(Input records begins)

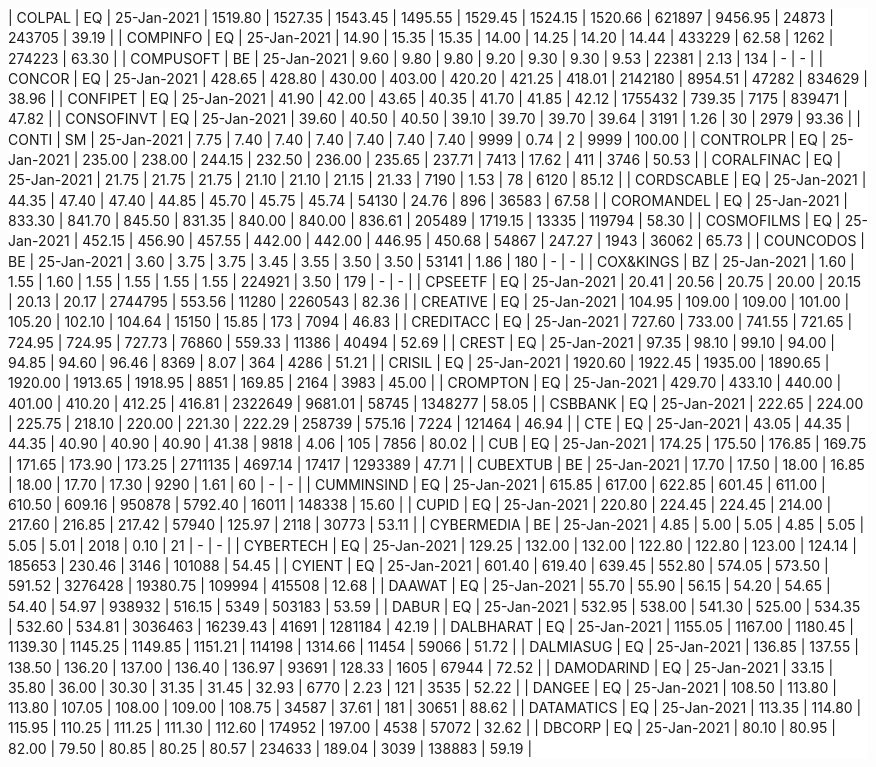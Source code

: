 | COLPAL | EQ | 25-Jan-2021 | 1519.80 | 1527.35 | 1543.45 | 1495.55 | 1529.45 | 1524.15 | 1520.66 | 621897 | 9456.95 | 24873 | 243705 | 39.19 |
| COMPINFO | EQ | 25-Jan-2021 | 14.90 | 15.35 | 15.35 | 14.00 | 14.25 | 14.20 | 14.44 | 433229 | 62.58 | 1262 | 274223 | 63.30 |
| COMPUSOFT | BE | 25-Jan-2021 | 9.60 | 9.80 | 9.80 | 9.20 | 9.30 | 9.30 | 9.53 | 22381 | 2.13 | 134 | - | - |
| CONCOR | EQ | 25-Jan-2021 | 428.65 | 428.80 | 430.00 | 403.00 | 420.20 | 421.25 | 418.01 | 2142180 | 8954.51 | 47282 | 834629 | 38.96 |
| CONFIPET | EQ | 25-Jan-2021 | 41.90 | 42.00 | 43.65 | 40.35 | 41.70 | 41.85 | 42.12 | 1755432 | 739.35 | 7175 | 839471 | 47.82 |
| CONSOFINVT | EQ | 25-Jan-2021 | 39.60 | 40.50 | 40.50 | 39.10 | 39.70 | 39.70 | 39.64 | 3191 | 1.26 | 30 | 2979 | 93.36 |
| CONTI | SM | 25-Jan-2021 | 7.75 | 7.40 | 7.40 | 7.40 | 7.40 | 7.40 | 7.40 | 9999 | 0.74 | 2 | 9999 | 100.00 |
| CONTROLPR | EQ | 25-Jan-2021 | 235.00 | 238.00 | 244.15 | 232.50 | 236.00 | 235.65 | 237.71 | 7413 | 17.62 | 411 | 3746 | 50.53 |
| CORALFINAC | EQ | 25-Jan-2021 | 21.75 | 21.75 | 21.75 | 21.10 | 21.10 | 21.15 | 21.33 | 7190 | 1.53 | 78 | 6120 | 85.12 |
| CORDSCABLE | EQ | 25-Jan-2021 | 44.35 | 47.40 | 47.40 | 44.85 | 45.70 | 45.75 | 45.74 | 54130 | 24.76 | 896 | 36583 | 67.58 |
| COROMANDEL | EQ | 25-Jan-2021 | 833.30 | 841.70 | 845.50 | 831.35 | 840.00 | 840.00 | 836.61 | 205489 | 1719.15 | 13335 | 119794 | 58.30 |
| COSMOFILMS | EQ | 25-Jan-2021 | 452.15 | 456.90 | 457.55 | 442.00 | 442.00 | 446.95 | 450.68 | 54867 | 247.27 | 1943 | 36062 | 65.73 |
| COUNCODOS | BE | 25-Jan-2021 | 3.60 | 3.75 | 3.75 | 3.45 | 3.55 | 3.50 | 3.50 | 53141 | 1.86 | 180 | - | - |
| COX&KINGS | BZ | 25-Jan-2021 | 1.60 | 1.55 | 1.60 | 1.55 | 1.55 | 1.55 | 1.55 | 224921 | 3.50 | 179 | - | - |
| CPSEETF | EQ | 25-Jan-2021 | 20.41 | 20.56 | 20.75 | 20.00 | 20.15 | 20.13 | 20.17 | 2744795 | 553.56 | 11280 | 2260543 | 82.36 |
| CREATIVE | EQ | 25-Jan-2021 | 104.95 | 109.00 | 109.00 | 101.00 | 105.20 | 102.10 | 104.64 | 15150 | 15.85 | 173 | 7094 | 46.83 |
| CREDITACC | EQ | 25-Jan-2021 | 727.60 | 733.00 | 741.55 | 721.65 | 724.95 | 724.95 | 727.73 | 76860 | 559.33 | 11386 | 40494 | 52.69 |
| CREST | EQ | 25-Jan-2021 | 97.35 | 98.10 | 99.10 | 94.00 | 94.85 | 94.60 | 96.46 | 8369 | 8.07 | 364 | 4286 | 51.21 |
| CRISIL | EQ | 25-Jan-2021 | 1920.60 | 1922.45 | 1935.00 | 1890.65 | 1920.00 | 1913.65 | 1918.95 | 8851 | 169.85 | 2164 | 3983 | 45.00 |
| CROMPTON | EQ | 25-Jan-2021 | 429.70 | 433.10 | 440.00 | 401.00 | 410.20 | 412.25 | 416.81 | 2322649 | 9681.01 | 58745 | 1348277 | 58.05 |
| CSBBANK | EQ | 25-Jan-2021 | 222.65 | 224.00 | 225.75 | 218.10 | 220.00 | 221.30 | 222.29 | 258739 | 575.16 | 7224 | 121464 | 46.94 |
| CTE | EQ | 25-Jan-2021 | 43.05 | 44.35 | 44.35 | 40.90 | 40.90 | 40.90 | 41.38 | 9818 | 4.06 | 105 | 7856 | 80.02 |
| CUB | EQ | 25-Jan-2021 | 174.25 | 175.50 | 176.85 | 169.75 | 171.65 | 173.90 | 173.25 | 2711135 | 4697.14 | 17417 | 1293389 | 47.71 |
| CUBEXTUB | BE | 25-Jan-2021 | 17.70 | 17.50 | 18.00 | 16.85 | 18.00 | 17.70 | 17.30 | 9290 | 1.61 | 60 | - | - |
| CUMMINSIND | EQ | 25-Jan-2021 | 615.85 | 617.00 | 622.85 | 601.45 | 611.00 | 610.50 | 609.16 | 950878 | 5792.40 | 16011 | 148338 | 15.60 |
| CUPID | EQ | 25-Jan-2021 | 220.80 | 224.45 | 224.45 | 214.00 | 217.60 | 216.85 | 217.42 | 57940 | 125.97 | 2118 | 30773 | 53.11 |
| CYBERMEDIA | BE | 25-Jan-2021 | 4.85 | 5.00 | 5.05 | 4.85 | 5.05 | 5.05 | 5.01 | 2018 | 0.10 | 21 | - | - |
| CYBERTECH | EQ | 25-Jan-2021 | 129.25 | 132.00 | 132.00 | 122.80 | 122.80 | 123.00 | 124.14 | 185653 | 230.46 | 3146 | 101088 | 54.45 |
| CYIENT | EQ | 25-Jan-2021 | 601.40 | 619.40 | 639.45 | 552.80 | 574.05 | 573.50 | 591.52 | 3276428 | 19380.75 | 109994 | 415508 | 12.68 |
| DAAWAT | EQ | 25-Jan-2021 | 55.70 | 55.90 | 56.15 | 54.20 | 54.65 | 54.40 | 54.97 | 938932 | 516.15 | 5349 | 503183 | 53.59 |
| DABUR | EQ | 25-Jan-2021 | 532.95 | 538.00 | 541.30 | 525.00 | 534.35 | 532.60 | 534.81 | 3036463 | 16239.43 | 41691 | 1281184 | 42.19 |
| DALBHARAT | EQ | 25-Jan-2021 | 1155.05 | 1167.00 | 1180.45 | 1139.30 | 1145.25 | 1149.85 | 1151.21 | 114198 | 1314.66 | 11454 | 59066 | 51.72 |
| DALMIASUG | EQ | 25-Jan-2021 | 136.85 | 137.55 | 138.50 | 136.20 | 137.00 | 136.40 | 136.97 | 93691 | 128.33 | 1605 | 67944 | 72.52 |
| DAMODARIND | EQ | 25-Jan-2021 | 33.15 | 35.80 | 36.00 | 30.30 | 31.35 | 31.45 | 32.93 | 6770 | 2.23 | 121 | 3535 | 52.22 |
| DANGEE | EQ | 25-Jan-2021 | 108.50 | 113.80 | 113.80 | 107.05 | 108.00 | 109.00 | 108.75 | 34587 | 37.61 | 181 | 30651 | 88.62 |
| DATAMATICS | EQ | 25-Jan-2021 | 113.35 | 114.80 | 115.95 | 110.25 | 111.25 | 111.30 | 112.60 | 174952 | 197.00 | 4538 | 57072 | 32.62 |
| DBCORP | EQ | 25-Jan-2021 | 80.10 | 80.95 | 82.00 | 79.50 | 80.85 | 80.25 | 80.57 | 234633 | 189.04 | 3039 | 138883 | 59.19 |
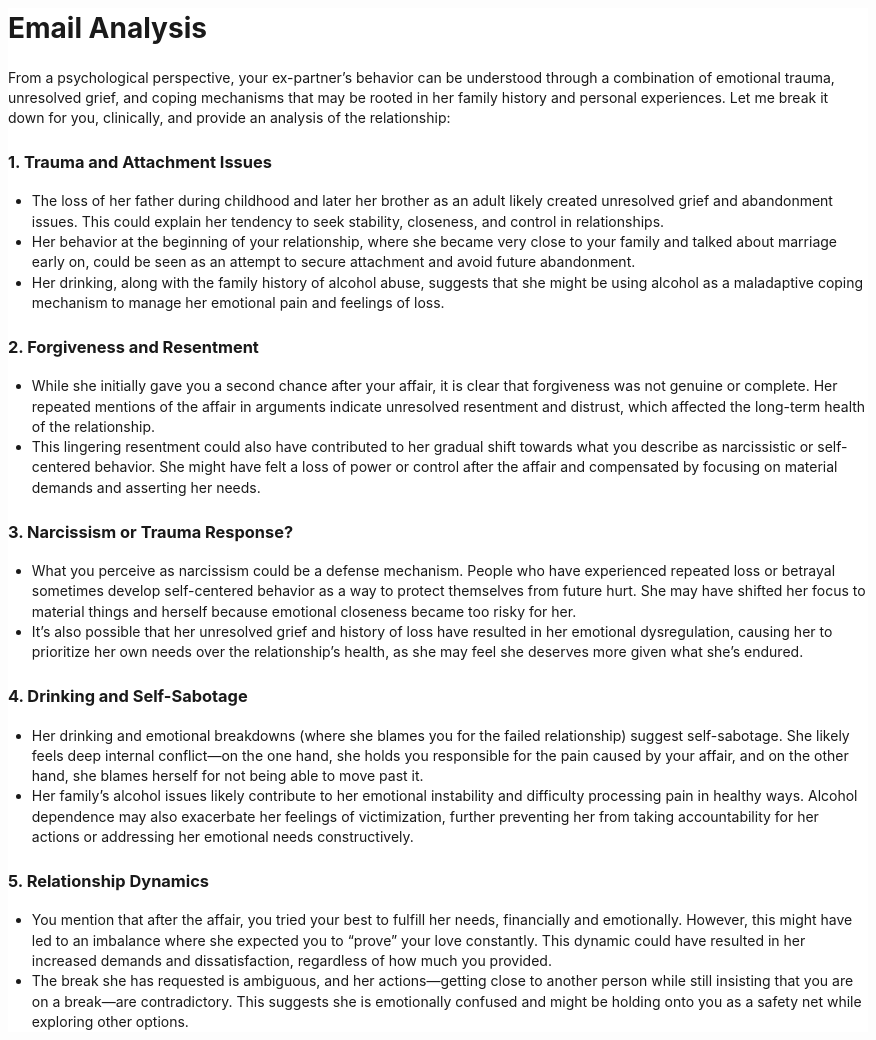 # Email Analysis

From a psychological perspective, your ex-partner’s behavior can be understood through a combination of emotional trauma, unresolved grief, and coping mechanisms that may be rooted in her family history and personal experiences. Let me break it down for you, clinically, and provide an analysis of the relationship:

### 1. **Trauma and Attachment Issues**

- The loss of her father during childhood and later her brother as an adult likely created unresolved grief and abandonment issues. This could explain her tendency to seek stability, closeness, and control in relationships.
- Her behavior at the beginning of your relationship, where she became very close to your family and talked about marriage early on, could be seen as an attempt to secure attachment and avoid future abandonment.
- Her drinking, along with the family history of alcohol abuse, suggests that she might be using alcohol as a maladaptive coping mechanism to manage her emotional pain and feelings of loss.

### 2. **Forgiveness and Resentment**

- While she initially gave you a second chance after your affair, it is clear that forgiveness was not genuine or complete. Her repeated mentions of the affair in arguments indicate unresolved resentment and distrust, which affected the long-term health of the relationship.
- This lingering resentment could also have contributed to her gradual shift towards what you describe as narcissistic or self-centered behavior. She might have felt a loss of power or control after the affair and compensated by focusing on material demands and asserting her needs.

### 3. **Narcissism or Trauma Response?**

- What you perceive as narcissism could be a defense mechanism. People who have experienced repeated loss or betrayal sometimes develop self-centered behavior as a way to protect themselves from future hurt. She may have shifted her focus to material things and herself because emotional closeness became too risky for her.
- It’s also possible that her unresolved grief and history of loss have resulted in her emotional dysregulation, causing her to prioritize her own needs over the relationship’s health, as she may feel she deserves more given what she’s endured.

### 4. **Drinking and Self-Sabotage**

- Her drinking and emotional breakdowns (where she blames you for the failed relationship) suggest self-sabotage. She likely feels deep internal conflict—on the one hand, she holds you responsible for the pain caused by your affair, and on the other hand, she blames herself for not being able to move past it.
- Her family’s alcohol issues likely contribute to her emotional instability and difficulty processing pain in healthy ways. Alcohol dependence may also exacerbate her feelings of victimization, further preventing her from taking accountability for her actions or addressing her emotional needs constructively.

### 5. **Relationship Dynamics**

- You mention that after the affair, you tried your best to fulfill her needs, financially and emotionally. However, this might have led to an imbalance where she expected you to “prove” your love constantly. This dynamic could have resulted in her increased demands and dissatisfaction, regardless of how much you provided.
- The break she has requested is ambiguous, and her actions—getting close to another person while still insisting that you are on a break—are contradictory. This suggests she is emotionally confused and might be holding onto you as a safety net while exploring other options.
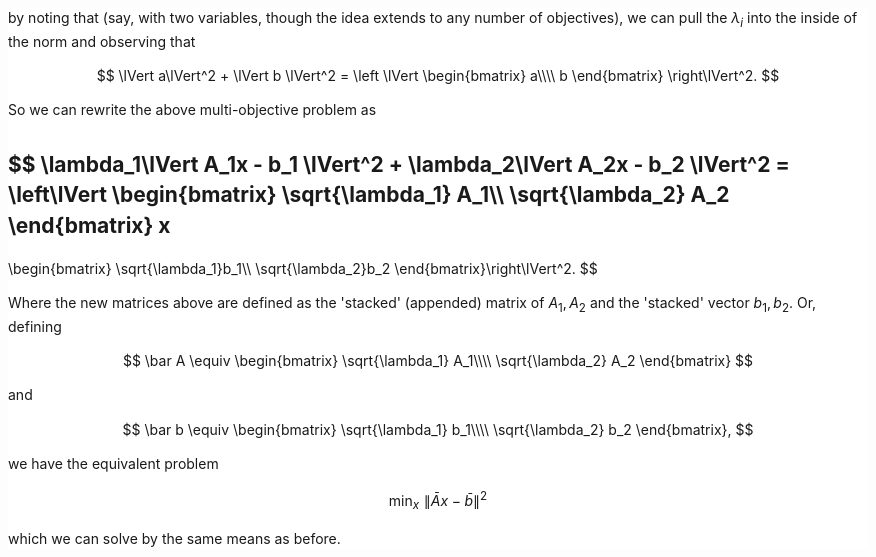 by noting that (say, with two variables, though the idea extends to any number of objectives), we can pull the $\lambda_i$ into the inside of the norm and observing that

$$
\lVert a\lVert^2 + \lVert b \lVert^2 = \left \lVert 
\begin{bmatrix}
a\\\\
b
\end{bmatrix}
\right\lVert^2.
$$

So we can rewrite the above multi-objective problem as

$$
\lambda_1\lVert A_1x - b_1 \lVert^2 + \lambda_2\lVert A_2x - b_2 \lVert^2  = \left\lVert 
\begin{bmatrix}
\sqrt{\lambda_1} A_1\\\\
\sqrt{\lambda_2} A_2
\end{bmatrix}
x
-
\begin{bmatrix}
\sqrt{\lambda_1}b_1\\\\
\sqrt{\lambda_2}b_2
\end{bmatrix}\right\lVert^2.
$$

Where the new matrices above are defined as the 'stacked' (appended) matrix of $A_1, A_2$ and the 'stacked' vector $b_1, b_2$. Or, defining 

$$
\bar A \equiv 
\begin{bmatrix}
\sqrt{\lambda_1} A_1\\\\
\sqrt{\lambda_2} A_2
\end{bmatrix}
$$

and

$$
\bar b \equiv
\begin{bmatrix}
\sqrt{\lambda_1} b_1\\\\
\sqrt{\lambda_2} b_2
\end{bmatrix},
$$

we have the equivalent problem

$$
\min_x \,\, \lVert \bar A x - \bar b\lVert^2
$$

which we can solve by the same means as before.

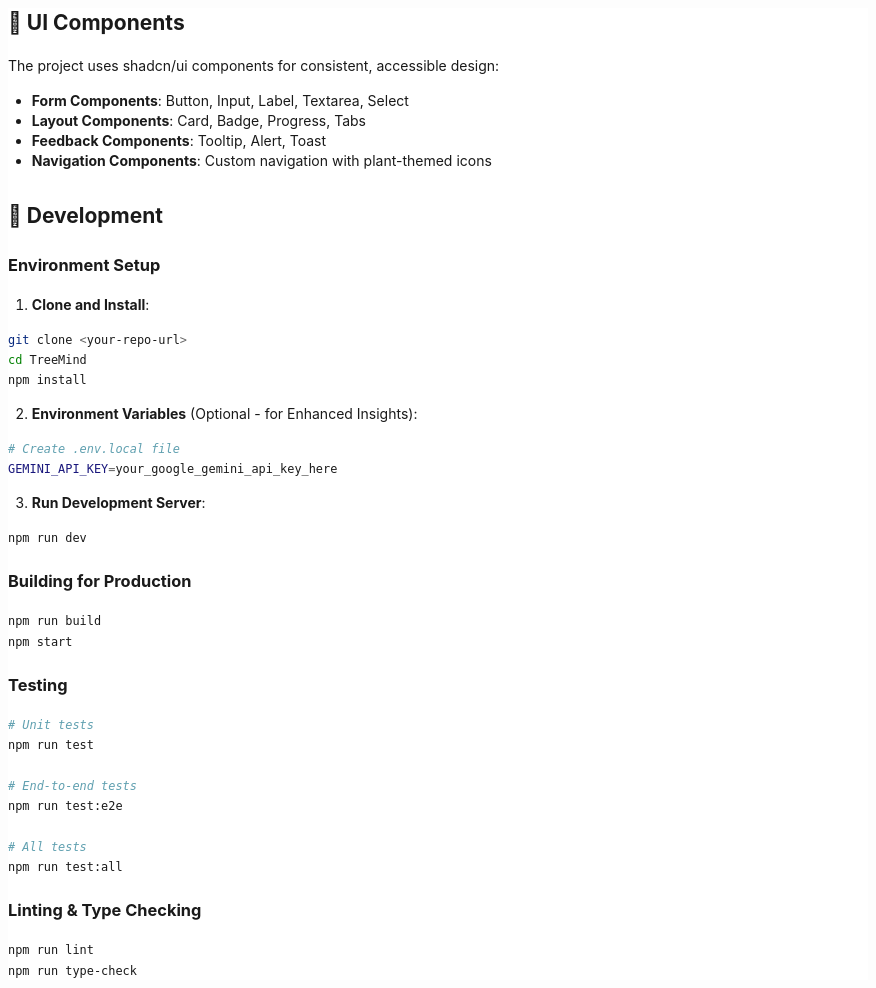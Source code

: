 ## 🎨 UI Components

The project uses shadcn/ui components for consistent, accessible design:
- **Form Components**: Button, Input, Label, Textarea, Select
- **Layout Components**: Card, Badge, Progress, Tabs
- **Feedback Components**: Tooltip, Alert, Toast
- **Navigation Components**: Custom navigation with plant-themed icons

## 🔧 Development

### Environment Setup

1. **Clone and Install**:
```bash
git clone <your-repo-url>
cd TreeMind
npm install
```

2. **Environment Variables** (Optional - for Enhanced Insights):
```bash
# Create .env.local file
GEMINI_API_KEY=your_google_gemini_api_key_here
```

3. **Run Development Server**:
```bash
npm run dev
```

### Building for Production

```bash
npm run build
npm start
```

### Testing

```bash
# Unit tests
npm run test

# End-to-end tests
npm run test:e2e

# All tests
npm run test:all
```

### Linting & Type Checking

```bash
npm run lint
npm run type-check
```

(Input records ends)

● Activity
Among the entries above, say how many lines hold the word "lVert". No other words belong in the answer.

● Solution
5